** RECORDED DATA follows **

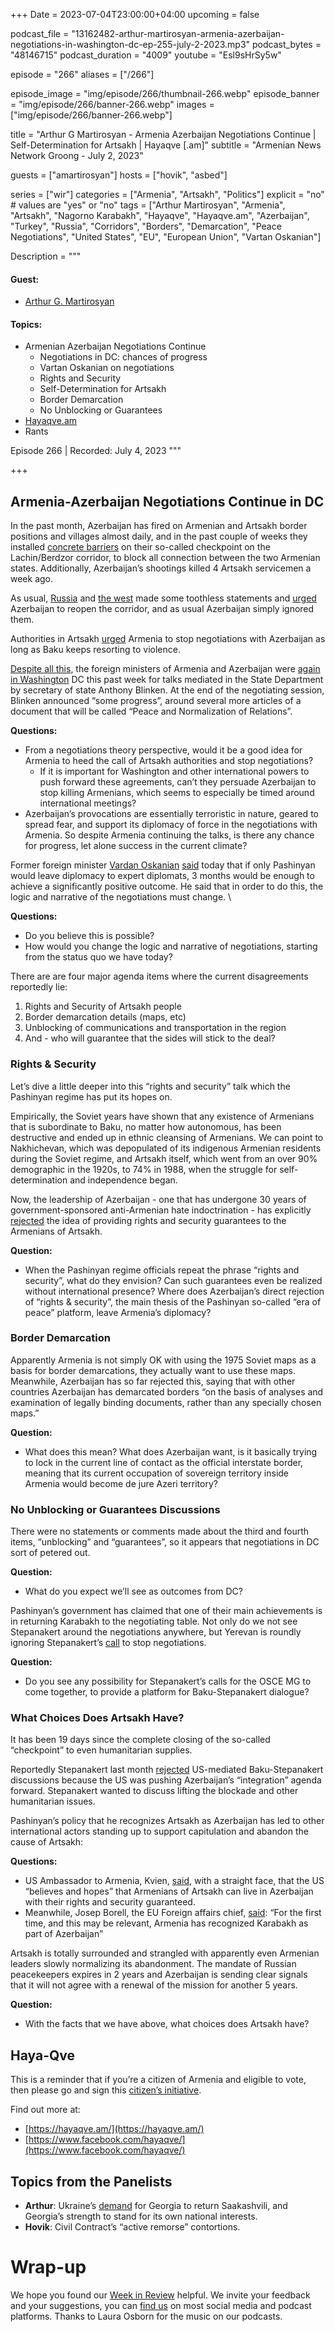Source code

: +++
Date = 2023-07-04T23:00:00+04:00
upcoming = false

podcast_file = "13162482-arthur-martirosyan-armenia-azerbaijan-negotiations-in-washington-dc-ep-255-july-2-2023.mp3"
podcast_bytes = "48146715"
podcast_duration = "4009"
youtube = "Esl9sHrSy5w"

episode = "266"
aliases = ["/266"]

episode_image = "img/episode/266/thumbnail-266.webp"
episode_banner = "img/episode/266/banner-266.webp"
images = ["img/episode/266/banner-266.webp"]

title = "Arthur G Martirosyan - Armenia Azerbaijan Negotiations Continue | Self-Determination for Artsakh | Hayaqve [.am]"
subtitle = "Armenian News Network Groong - July 2, 2023"

guests = ["amartirosyan"]
hosts = ["hovik", "asbed"]


series = ["wir"]
categories = ["Armenia", "Artsakh", "Politics"]
explicit = "no" # values are "yes" or "no"
tags = ["Arthur Martirosyan", "Armenia", "Artsakh", "Nagorno Karabakh", "Hayaqve", "Hayaqve.am", "Azerbaijan", "Turkey", "Russia", "Corridors", "Borders", "Demarcation", "Peace Negotiations", "United States", "EU", "European Union", "Vartan Oskanian"]

Description = """

#### Guest:
* [Arthur G. Martirosyan](/guest/amartirosyan)

#### Topics:
* Armenian Azerbaijan Negotiations Continue
    * Negotiations in DC: chances of progress
    * Vartan Oskanian on negotiations
    * Rights and Security
    * Self-Determination for Artsakh
    * Border Demarcation
    * No Unblocking or Guarantees
* [Hayaqve.am](https://hayaqve.am)
* Rants

Episode 266 | Recorded: July 4, 2023
"""

+++

## Armenia-Azerbaijan Negotiations Continue in DC

In the past month, Azerbaijan has fired on Armenian and Artsakh border positions and villages almost daily, and in the past couple of weeks they installed [concrete barriers](https://armenpress.am/eng/news/1113990.html) on their so-called checkpoint on the Lachin/Berdzor corridor, to block all connection between the two Armenian states. Additionally, Azerbaijan’s shootings killed 4 Artsakh servicemen a week ago.

As usual, [Russia](https://www.azatutyun.am/a/32469536.html) and [the west](https://www.azatutyun.am/a/32472764.html) made some toothless statements and [urged](https://www.azatutyun.am/a/32472394.html) Azerbaijan to reopen the corridor, and as usual Azerbaijan simply ignored them.

Authorities in Artsakh [urged](https://www.azatutyun.am/a/32480649.html) Armenia to stop negotiations with Azerbaijan as long as Baku keeps resorting to violence.

[Despite all this](https://www.azatutyun.am/a/32482245.html), the foreign ministers of Armenia and Azerbaijan were [again in Washington](https://www.azatutyun.am/a/32482705.html) DC this past week for talks mediated in the State Department by secretary of state Anthony Blinken. At the end of the negotiating session, Blinken announced “some progress”, around several more articles of a document that will be called “Peace and Normalization of Relations”.

**Questions:**
* From a negotiations theory perspective, would it be a good idea for Armenia to heed the call of Artsakh authorities and stop negotiations?
    * If it is important for Washington and other international powers to push forward these agreements, can’t they persuade Azerbaijan to stop killing Armenians, which seems to especially be timed around international meetings?
* Azerbaijan’s provocations are essentially terroristic in nature, geared to spread fear, and support its diplomacy of force in the negotiations with Armenia. So despite Armenia continuing the talks, is there any chance for progress, let alone success in the current climate?

Former foreign minister [Vardan Oskanian](https://168.am/2023/07/04/1895898.html) [said](https://168.am/2023/07/04/1895913.html) today that if only Pashinyan would leave diplomacy to expert diplomats, 3 months would be enough to achieve a significantly positive outcome. He said that in order to do this, the logic and narrative of the negotiations must change. \


**Questions:**
* Do you believe this is possible?
* How would you change the logic and narrative of negotiations, starting from the status quo we have today?

There are are four major agenda items where the current disagreements reportedly lie:
1. Rights and Security of Artsakh people
2. Border demarcation details (maps, etc)
3. Unblocking of communications and transportation in the region
4. And - who will guarantee that the sides will stick to the deal?


### Rights & Security

Let’s dive a little deeper into this “rights and security” talk which the Pashinyan regime has put its hopes on.

Empirically, the Soviet years have shown that any existence of Armenians that is subordinate to Baku, no matter how autonomous, has been destructive and ended up in ethnic cleansing of Armenians. We can point to Nakhichevan, which was depopulated of its indigenous Armenian residents during the Soviet regime, and Artsakh itself, which went from an over 90% demographic in the 1920s, to 74% in 1988, when the struggle for self-determination and independence began.

Now, the leadership of Azerbaijan - one that has undergone 30 years of government-sponsored anti-Armenian hate indoctrination - has explicitly [rejected](https://www.azatutyun.am/a/32472713.html) the idea of providing rights and security guarantees to the Armenians of Artsakh.

**Question:**
* When the Pashinyan regime officials repeat the phrase “rights and security”, what do they envision? Can such guarantees even be realized without international presence? Where does Azerbaijan’s direct rejection of “rights & security”, the main thesis of the Pashinyan so-called “era of peace” platform, leave Armenia’s diplomacy?


### Border Demarcation

Apparently Armenia is not simply OK with using the 1975 Soviet maps as a basis for border demarcations, they actually want to use these maps. Meanwhile, Azerbaijan has so far rejected this, saying that with other countries Azerbaijan has demarcated borders “on the basis of analyses and examination of legally binding documents, rather than any specially chosen maps.”

**Question:**
* What does this mean? What does Azerbaijan want, is it basically trying to lock in the current line of contact as the official interstate border, meaning that its current occupation of sovereign territory inside Armenia would become de jure Azeri territory?


### No Unblocking or Guarantees Discussions

There were no statements or comments made about the third and fourth items, “unblocking” and “guarantees”, so it appears that negotiations in DC sort of petered out. 

**Question:**
* What do you expect we’ll see as outcomes from DC?

Pashinyan’s government has claimed that one of their main achievements is in returning Karabakh to the negotiating table. Not only do we not see Stepanakert around the negotiations anywhere, but Yerevan is roundly ignoring Stepanakert’s [call](https://www.azatutyun.am/a/32480649.html) to stop negotiations.

**Question:**
* Do you see any possibility for Stepanakert’s calls for the OSCE MG to come together, to provide a platform for Baku-Stepanakert dialogue?


### What Choices Does Artsakh Have?

It has been 19 days since the complete closing of the so-called “checkpoint” to even humanitarian supplies.

Reportedly Stepanakert last month [rejected](https://www.azatutyun.am/a/32487616.html) US-mediated Baku-Stepanakert discussions because the US was pushing Azerbaijan’s “integration” agenda forward. Stepanakert wanted to discuss lifting the blockade and other humanitarian issues.

Pashinyan’s policy that he recognizes Artsakh as Azerbaijan has led to other international actors standing up to support capitulation and abandon the cause of Artsakh:

**Questions:**
* US Ambassador to Armenia, Kvien, [said](https://www.youtube.com/watch?v=zMg8VDPACj0), with a straight face, that the US “believes and hopes” that Armenians of Artsakh can live in Azerbaijan with their rights and security guaranteed.
* Meanwhile, Josep Borell, the EU Foreign affairs chief, [said](https://www.panorama.am/en/news/2023/06/14/Borrell-Pashinyan/2851421): “For the first time, and this may be relevant, Armenia has recognized Karabakh as part of Azerbaijan”

Artsakh is totally surrounded and strangled with apparently even Armenian leaders slowly normalizing its abandonment. The mandate of Russian peacekeepers expires in 2 years and Azerbaijan is sending clear signals that it will not agree with a renewal of the mission for another 5 years.

**Question:**
* With the facts that we have above, what choices does Artsakh have?


## Haya-Qve

This is a reminder that if you’re a citizen of Armenia and eligible to vote, then please go and sign this [citizen’s initiative](https://www.azatutyun.am/a/32487373.html).

Find out more at:
* [https://hayaqve.am/](https://hayaqve.am/)
* [https://www.facebook.com/hayaqve/](https://www.facebook.com/hayaqve/) 


## Topics from the Panelists

* **Arthur**: Ukraine’s [demand](https://www.rferl.org/a/emaciated-saakashvili-reiterates-innocence-trial-video-link/32487438.html) for Georgia to return Saakashvili, and Georgia’s strength to stand for its own national interests.
* **Hovik**: Civil Contract’s “active remorse” contortions.

# Wrap-up

We hope you found our [Week in Review](https://podcasts.groong.org/) helpful. We invite your feedback and your suggestions, you can [find us](https://linktr.ee/groong) on most social media and podcast platforms. Thanks to Laura Osborn for the music on our podcasts.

** End of RECORDED DATA **

• **THE TASK**: Of all the entries above, output exactly the lines between the one holding "Date = 2023-07-04T23:00:00+04:00" and the one holding "## Armenia-Azerbaijan Negotiations", inclusive.

• **SOLUTION TO THIS EXERCISE**:
Date = 2023-07-04T23:00:00+04:00
upcoming = false

podcast_file = "13162482-arthur-martirosyan-armenia-azerbaijan-negotiations-in-washington-dc-ep-255-july-2-2023.mp3"
podcast_bytes = "48146715"
podcast_duration = "4009"
youtube = "Esl9sHrSy5w"

episode = "266"
aliases = ["/266"]

episode_image = "img/episode/266/thumbnail-266.webp"
episode_banner = "img/episode/266/banner-266.webp"
images = ["img/episode/266/banner-266.webp"]

title = "Arthur G Martirosyan - Armenia Azerbaijan Negotiations Continue | Self-Determination for Artsakh | Hayaqve [.am]"
subtitle = "Armenian News Network Groong - July 2, 2023"

guests = ["amartirosyan"]
hosts = ["hovik", "asbed"]


series = ["wir"]
categories = ["Armenia", "Artsakh", "Politics"]
explicit = "no" # values are "yes" or "no"
tags = ["Arthur Martirosyan", "Armenia", "Artsakh", "Nagorno Karabakh", "Hayaqve", "Hayaqve.am", "Azerbaijan", "Turkey", "Russia", "Corridors", "Borders", "Demarcation", "Peace Negotiations", "United States", "EU", "European Union", "Vartan Oskanian"]

Description = """

#### Guest:
* [Arthur G. Martirosyan](/guest/amartirosyan)

#### Topics:
* Armenian Azerbaijan Negotiations Continue
    * Negotiations in DC: chances of progress
    * Vartan Oskanian on negotiations
    * Rights and Security
    * Self-Determination for Artsakh
    * Border Demarcation
    * No Unblocking or Guarantees
* [Hayaqve.am](https://hayaqve.am)
* Rants

Episode 266 | Recorded: July 4, 2023
"""

+++

## Armenia-Azerbaijan Negotiations Continue in DC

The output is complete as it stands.